REQUIRED WORK:
Where does the word "image" occur in the entries below? Copy every line that has it.

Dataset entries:

--- START ---

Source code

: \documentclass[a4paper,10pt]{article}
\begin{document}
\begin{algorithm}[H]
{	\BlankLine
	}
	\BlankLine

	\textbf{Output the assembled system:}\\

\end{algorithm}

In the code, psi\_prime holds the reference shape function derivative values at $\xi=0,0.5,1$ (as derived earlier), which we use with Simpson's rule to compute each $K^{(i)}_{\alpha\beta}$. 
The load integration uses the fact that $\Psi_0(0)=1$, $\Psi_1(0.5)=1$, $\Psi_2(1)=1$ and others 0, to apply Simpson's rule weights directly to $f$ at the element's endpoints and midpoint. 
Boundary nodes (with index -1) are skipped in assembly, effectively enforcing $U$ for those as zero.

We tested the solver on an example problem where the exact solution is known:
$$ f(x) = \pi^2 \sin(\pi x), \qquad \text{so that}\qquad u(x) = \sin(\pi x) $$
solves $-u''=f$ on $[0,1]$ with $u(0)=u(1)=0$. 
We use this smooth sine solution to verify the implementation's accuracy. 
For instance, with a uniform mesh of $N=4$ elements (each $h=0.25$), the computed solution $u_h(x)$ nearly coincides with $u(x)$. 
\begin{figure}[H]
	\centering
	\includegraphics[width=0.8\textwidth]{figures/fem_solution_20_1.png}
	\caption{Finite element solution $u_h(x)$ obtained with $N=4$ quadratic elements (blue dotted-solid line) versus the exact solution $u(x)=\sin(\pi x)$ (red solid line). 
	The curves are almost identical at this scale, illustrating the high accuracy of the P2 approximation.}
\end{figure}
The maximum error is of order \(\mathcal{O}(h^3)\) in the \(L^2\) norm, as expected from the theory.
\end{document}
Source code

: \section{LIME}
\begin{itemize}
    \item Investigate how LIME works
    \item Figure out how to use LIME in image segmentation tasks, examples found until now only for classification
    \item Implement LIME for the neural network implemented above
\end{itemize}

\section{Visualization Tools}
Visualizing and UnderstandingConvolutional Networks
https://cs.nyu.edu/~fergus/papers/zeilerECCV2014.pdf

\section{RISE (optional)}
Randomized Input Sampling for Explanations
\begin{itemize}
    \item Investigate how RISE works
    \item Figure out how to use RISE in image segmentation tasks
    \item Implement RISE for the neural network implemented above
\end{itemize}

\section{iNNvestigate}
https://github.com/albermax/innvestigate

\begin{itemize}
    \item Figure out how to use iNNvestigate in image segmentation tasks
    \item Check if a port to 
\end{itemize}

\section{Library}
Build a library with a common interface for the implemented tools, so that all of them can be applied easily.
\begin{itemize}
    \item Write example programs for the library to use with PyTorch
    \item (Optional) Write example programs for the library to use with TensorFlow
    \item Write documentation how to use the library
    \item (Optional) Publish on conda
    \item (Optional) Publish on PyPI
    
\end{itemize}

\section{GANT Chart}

--- END ---

RESULT OF THE EXERCISE:
    \item Figure out how to use LIME in image segmentation tasks, examples found until now only for classification
    \item Figure out how to use RISE in image segmentation tasks
    \item Figure out how to use iNNvestigate in image segmentation tasks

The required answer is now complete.